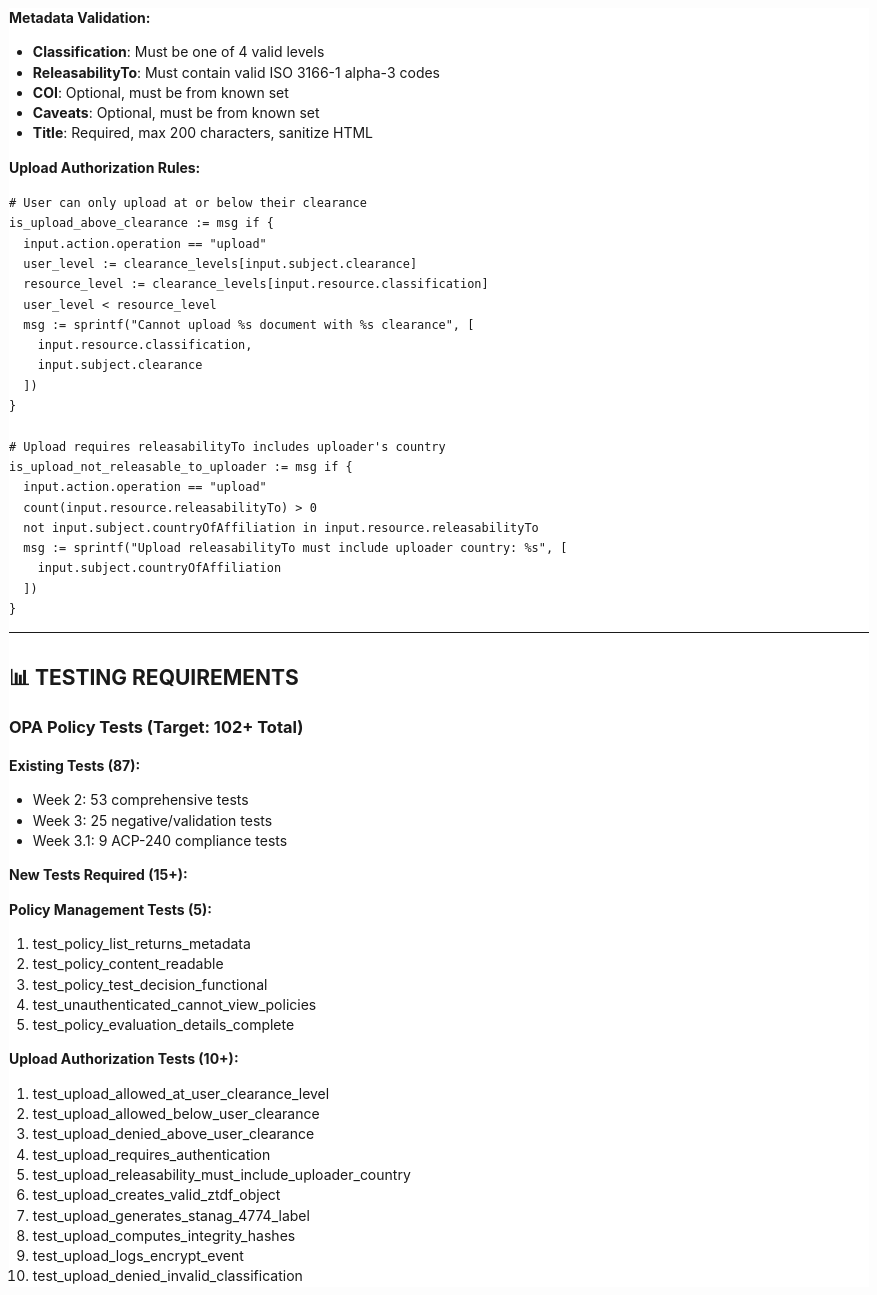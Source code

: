 **Metadata Validation:**
- **Classification**: Must be one of 4 valid levels
- **ReleasabilityTo**: Must contain valid ISO 3166-1 alpha-3 codes
- **COI**: Optional, must be from known set
- **Caveats**: Optional, must be from known set
- **Title**: Required, max 200 characters, sanitize HTML

**Upload Authorization Rules:**
```rego
# User can only upload at or below their clearance
is_upload_above_clearance := msg if {
  input.action.operation == "upload"
  user_level := clearance_levels[input.subject.clearance]
  resource_level := clearance_levels[input.resource.classification]
  user_level < resource_level
  msg := sprintf("Cannot upload %s document with %s clearance", [
    input.resource.classification,
    input.subject.clearance
  ])
}

# Upload requires releasabilityTo includes uploader's country
is_upload_not_releasable_to_uploader := msg if {
  input.action.operation == "upload"
  count(input.resource.releasabilityTo) > 0
  not input.subject.countryOfAffiliation in input.resource.releasabilityTo
  msg := sprintf("Upload releasabilityTo must include uploader country: %s", [
    input.subject.countryOfAffiliation
  ])
}
```

---

## 📊 TESTING REQUIREMENTS

### OPA Policy Tests (Target: 102+ Total)

**Existing Tests (87):**
- Week 2: 53 comprehensive tests
- Week 3: 25 negative/validation tests
- Week 3.1: 9 ACP-240 compliance tests

**New Tests Required (15+):**

**Policy Management Tests (5):**
1. test_policy_list_returns_metadata
2. test_policy_content_readable
3. test_policy_test_decision_functional
4. test_unauthenticated_cannot_view_policies
5. test_policy_evaluation_details_complete

**Upload Authorization Tests (10+):**
1. test_upload_allowed_at_user_clearance_level
2. test_upload_allowed_below_user_clearance
3. test_upload_denied_above_user_clearance
4. test_upload_requires_authentication
5. test_upload_releasability_must_include_uploader_country
6. test_upload_creates_valid_ztdf_object
7. test_upload_generates_stanag_4774_label
8. test_upload_computes_integrity_hashes
9. test_upload_logs_encrypt_event
10. test_upload_denied_invalid_classification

WORK REQUIRED:
Scan the records above. Return every line with "from" in it.

SOLUTION:
- **COI**: Optional, must be from known set
- **Caveats**: Optional, must be from known set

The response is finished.